[Start of section]
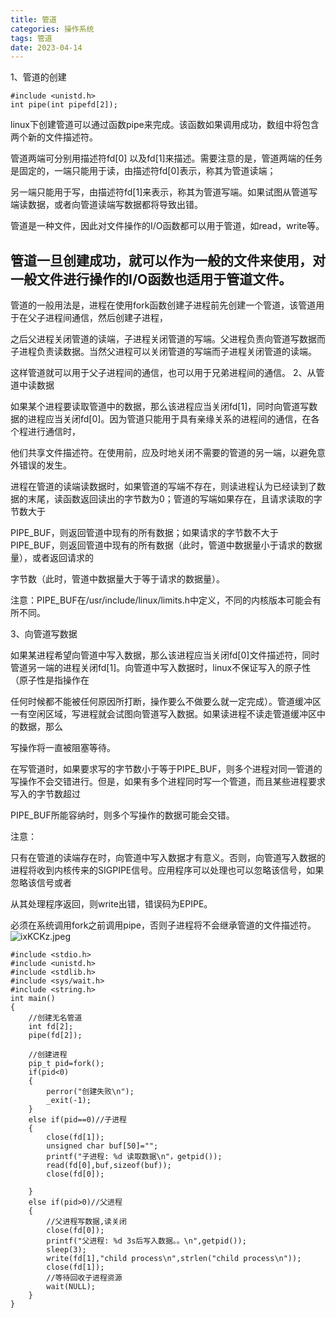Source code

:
 ```yaml
---
title: 管道
categories: 操作系统
tags: 管道
date: 2023-04-14
---
```

1、管道的创建
```
#include <unistd.h>
int pipe(int pipefd[2]);
```
linux下创建管道可以通过函数pipe来完成。该函数如果调用成功，数组中将包含两个新的文件描述符。

管道两端可分别用描述符fd[0] 以及fd[1]来描述。需要注意的是，管道两端的任务是固定的，一端只能用于读，由描述符fd[0]表示，称其为管道读端；

另一端只能用于写，由描述符fd[1]来表示，称其为管道写端。如果试图从管道写端读数据，或者向管道读端写数据都将导致出错。

管道是一种文件，因此对文件操作的I/O函数都可以用于管道，如read，write等。

管道一旦创建成功，就可以作为一般的文件来使用，对一般文件进行操作的I/O函数也适用于管道文件。
------------------------------------------------------------------------------------------

管道的一般用法是，进程在使用fork函数创建子进程前先创建一个管道，该管道用于在父子进程间通信，然后创建子进程，

之后父进程关闭管道的读端，子进程关闭管道的写端。父进程负责向管道写数据而子进程负责读数据。当然父进程可以关闭管道的写端而子进程关闭管道的读端。

这样管道就可以用于父子进程间的通信，也可以用于兄弟进程间的通信。
2、从管道中读数据

如果某个进程要读取管道中的数据，那么该进程应当关闭fd[1]，同时向管道写数据的进程应当关闭fd[0]。因为管道只能用于具有亲缘关系的进程间的通信，在各个程进行通信时，

他们共享文件描述符。在使用前，应及时地关闭不需要的管道的另一端，以避免意外错误的发生。

进程在管道的读端读数据时，如果管道的写端不存在，则读进程认为已经读到了数据的末尾，读函数返回读出的字节数为0；管道的写端如果存在，且请求读取的字节数大于

PIPE_BUF，则返回管道中现有的所有数据；如果请求的字节数不大于PIPE_BUF，则返回管道中现有的所有数据（此时，管道中数据量小于请求的数据量），或者返回请求的

字节数（此时，管道中数据量大于等于请求的数据量）。

注意：PIPE_BUF在/usr/include/linux/limits.h中定义，不同的内核版本可能会有所不同。

 

3、向管道写数据

如果某进程希望向管道中写入数据，那么该进程应当关闭fd[0]文件描述符，同时管道另一端的进程关闭fd[1]。向管道中写入数据时，linux不保证写入的原子性（原子性是指操作在

任何时候都不能被任何原因所打断，操作要么不做要么就一定完成）。管道缓冲区一有空闲区域，写进程就会试图向管道写入数据。如果读进程不读走管道缓冲区中的数据，那么

写操作将一直被阻塞等待。

在写管道时，如果要求写的字节数小于等于PIPE_BUF，则多个进程对同一管道的写操作不会交错进行。但是，如果有多个进程同时写一个管道，而且某些进程要求写入的字节数超过

PIPE_BUF所能容纳时，则多个写操作的数据可能会交错。

注意：

只有在管道的读端存在时，向管道中写入数据才有意义。否则，向管道写入数据的进程将收到内核传来的SIGPIPE信号。应用程序可以处理也可以忽略该信号，如果忽略该信号或者

从其处理程序返回，则write出错，错误码为EPIPE。

必须在系统调用fork之前调用pipe，否则子进程将不会继承管道的文件描述符。
![ixKCKz.jpeg](https://i.328888.xyz/2023/04/14/ixKCKz.jpeg)
```
#include <stdio.h>
#include <unistd.h>
#include <stdlib.h>
#include <sys/wait.h>
#include <string.h>
int main()
{
	//创建无名管道
	int fd[2];
	pipe(fd[2]);

	//创建进程
	pip_t pid=fork();
	if(pid<0)
	{
		perror("创建失败\n");
		_exit(-1);
	}
	else if(pid==0)//子进程
	{
		close(fd[1]);
		unsigned char buf[50]="";
		printf("子进程: %d 读取数据\n"，getpid());
		read(fd[0],buf,sizeof(buf));
		close(fd[0]);

	}
	else if(pid>0)//父进程
	{
		//父进程写数据,读关闭
		close(fd[0]);
		printf("父进程: %d 3s后写入数据。。\n",getpid());
		sleep(3);
		write(fd[1],"child process\n",strlen("child process\n"));
		close(fd[1]);
		//等待回收子进程资源
		wait(NULL);
	}
}
```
[End of section]
→ **WORK TO BE COMPLETED**
Using only the entries above, output the line with "在写管道时，如果要求写的字节", the line with "必须在系统调用fork之前调用pipe，否则子进程将不会继承管道的文件描述符。", and all lines between them, exactly as they stand.

→ **WRITTEN ANSWER**
在写管道时，如果要求写的字节数小于等于PIPE_BUF，则多个进程对同一管道的写操作不会交错进行。但是，如果有多个进程同时写一个管道，而且某些进程要求写入的字节数超过

PIPE_BUF所能容纳时，则多个写操作的数据可能会交错。

注意：

只有在管道的读端存在时，向管道中写入数据才有意义。否则，向管道写入数据的进程将收到内核传来的SIGPIPE信号。应用程序可以处理也可以忽略该信号，如果忽略该信号或者

从其处理程序返回，则write出错，错误码为EPIPE。

必须在系统调用fork之前调用pipe，否则子进程将不会继承管道的文件描述符。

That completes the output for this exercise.